Many international interventions have had mixed results. The assistance given was often inadequate. Two-thirds of the countries that experienced modern (civil) war fall back into war within ten years. Immense bloodshed, war trauma, and destruction of economic progress push people back into violence and dismal poverty. The international community could do much better. Post-conflict peace building can prevent a return of violence
Summary of contents:
- Introduction, use of violence, The United Nations Security Council
- Causes and indicators of violent conflict. Why are some places prone to war?
- Peaceful settlement of disputes. Do non-violent measures, such as negotiation and diplomacy offer a solution?

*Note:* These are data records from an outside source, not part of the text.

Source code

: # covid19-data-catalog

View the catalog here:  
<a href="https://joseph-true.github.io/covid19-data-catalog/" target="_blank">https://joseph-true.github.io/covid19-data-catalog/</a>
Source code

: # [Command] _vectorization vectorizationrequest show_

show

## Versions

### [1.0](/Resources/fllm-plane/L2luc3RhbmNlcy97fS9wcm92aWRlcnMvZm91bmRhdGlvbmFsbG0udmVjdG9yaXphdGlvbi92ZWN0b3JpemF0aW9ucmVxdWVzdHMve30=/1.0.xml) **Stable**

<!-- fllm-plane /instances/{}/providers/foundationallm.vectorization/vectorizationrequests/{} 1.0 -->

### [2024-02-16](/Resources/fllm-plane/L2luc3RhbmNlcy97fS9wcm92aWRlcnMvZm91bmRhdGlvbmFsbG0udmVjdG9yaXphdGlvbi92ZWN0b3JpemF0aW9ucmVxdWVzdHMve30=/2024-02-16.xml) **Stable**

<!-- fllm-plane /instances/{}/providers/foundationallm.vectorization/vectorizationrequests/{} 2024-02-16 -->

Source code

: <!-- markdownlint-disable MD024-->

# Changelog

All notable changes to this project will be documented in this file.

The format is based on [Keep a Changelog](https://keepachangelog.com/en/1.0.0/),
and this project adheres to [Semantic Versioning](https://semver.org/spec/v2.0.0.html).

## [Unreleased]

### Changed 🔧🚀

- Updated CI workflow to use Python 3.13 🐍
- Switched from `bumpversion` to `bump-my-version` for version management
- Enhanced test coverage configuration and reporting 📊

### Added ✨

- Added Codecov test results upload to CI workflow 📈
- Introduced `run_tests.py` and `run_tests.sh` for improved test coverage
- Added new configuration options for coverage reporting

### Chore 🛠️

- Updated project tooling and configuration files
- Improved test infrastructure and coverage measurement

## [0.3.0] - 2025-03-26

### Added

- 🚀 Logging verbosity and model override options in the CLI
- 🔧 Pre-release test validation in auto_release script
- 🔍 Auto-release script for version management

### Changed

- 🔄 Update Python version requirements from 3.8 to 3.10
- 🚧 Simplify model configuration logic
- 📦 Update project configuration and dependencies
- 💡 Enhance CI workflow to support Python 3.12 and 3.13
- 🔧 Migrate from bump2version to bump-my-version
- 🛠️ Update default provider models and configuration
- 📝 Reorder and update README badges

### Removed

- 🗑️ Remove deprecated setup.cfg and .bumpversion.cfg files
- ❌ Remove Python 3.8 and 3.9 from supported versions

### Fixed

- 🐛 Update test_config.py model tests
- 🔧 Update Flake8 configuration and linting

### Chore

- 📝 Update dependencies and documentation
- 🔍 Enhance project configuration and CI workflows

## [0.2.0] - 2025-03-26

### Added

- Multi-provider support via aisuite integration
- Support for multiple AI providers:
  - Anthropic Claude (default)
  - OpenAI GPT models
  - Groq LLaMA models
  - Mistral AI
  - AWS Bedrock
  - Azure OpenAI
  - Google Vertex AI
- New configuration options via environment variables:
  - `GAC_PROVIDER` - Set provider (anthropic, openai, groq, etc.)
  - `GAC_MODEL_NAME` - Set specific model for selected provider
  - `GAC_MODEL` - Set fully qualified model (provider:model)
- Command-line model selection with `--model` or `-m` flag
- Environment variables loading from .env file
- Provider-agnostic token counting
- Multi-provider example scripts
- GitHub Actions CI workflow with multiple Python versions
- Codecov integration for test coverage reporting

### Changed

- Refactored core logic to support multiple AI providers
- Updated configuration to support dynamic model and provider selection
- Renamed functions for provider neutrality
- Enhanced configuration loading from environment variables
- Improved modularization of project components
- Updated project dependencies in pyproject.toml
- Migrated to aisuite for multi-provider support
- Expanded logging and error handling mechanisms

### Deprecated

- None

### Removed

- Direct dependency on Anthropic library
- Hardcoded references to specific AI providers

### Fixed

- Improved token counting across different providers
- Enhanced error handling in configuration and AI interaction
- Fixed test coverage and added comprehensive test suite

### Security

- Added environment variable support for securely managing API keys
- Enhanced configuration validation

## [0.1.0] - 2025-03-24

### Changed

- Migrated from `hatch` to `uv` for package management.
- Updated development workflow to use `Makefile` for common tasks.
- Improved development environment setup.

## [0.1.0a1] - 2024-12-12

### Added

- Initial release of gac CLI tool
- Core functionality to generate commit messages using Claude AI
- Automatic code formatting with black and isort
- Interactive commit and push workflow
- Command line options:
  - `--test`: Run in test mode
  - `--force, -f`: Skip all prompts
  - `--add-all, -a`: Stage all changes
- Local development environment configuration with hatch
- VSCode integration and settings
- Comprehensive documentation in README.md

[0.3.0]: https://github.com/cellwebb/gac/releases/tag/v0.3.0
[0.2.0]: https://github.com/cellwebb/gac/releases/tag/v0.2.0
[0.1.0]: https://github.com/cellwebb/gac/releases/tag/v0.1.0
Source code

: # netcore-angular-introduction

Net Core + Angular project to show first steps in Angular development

- Experience with peace-operations and the military perspective
- Roles of international organisations; Why do the United Nations deploy different types of military operations in different situations? What is the role of NATO and the African Union?
- When a violent conflict ends, the international community becomes engaged in peace building. How can new wars be prevented? How to build rule of law and democracy?
- “Democracies do not fight each other”. What is democracy, and does it contribute to peace?
- Islamist extremism. What explains the rise of the Islamic State (IS)?
- Conflict prevention. What is the role of civil society?
- War Economies. The economic dimension of civil wars
- The Responsibility to Protect. A new international concept to protect civilians against mass atrocities
- Simulation game on international negotiations
- Students should be at the third year of study
- Fluent in English
- If you do not have much experience with writing a research paper, you should at least become familiar with a proper referencing system before the start of the minor, such as APA. You should know how to avoid plagiarism!
Students give a 10 minute oral presentation on a case study of their choice and complete this at the end of the course as a research paper. There is a two hour written exam. All require at least a 5.5 to complete the minor.
- Written exam 33%
- Presentation 33%
- Thesis 34%
Ca 2500 pp reading material:
Reports of international organisations and non-governmental organisations, chapters of text books and scientific articles.
Joris Voorhoeve, From War to the Rule of Law, Amsterdam University Press, 2007.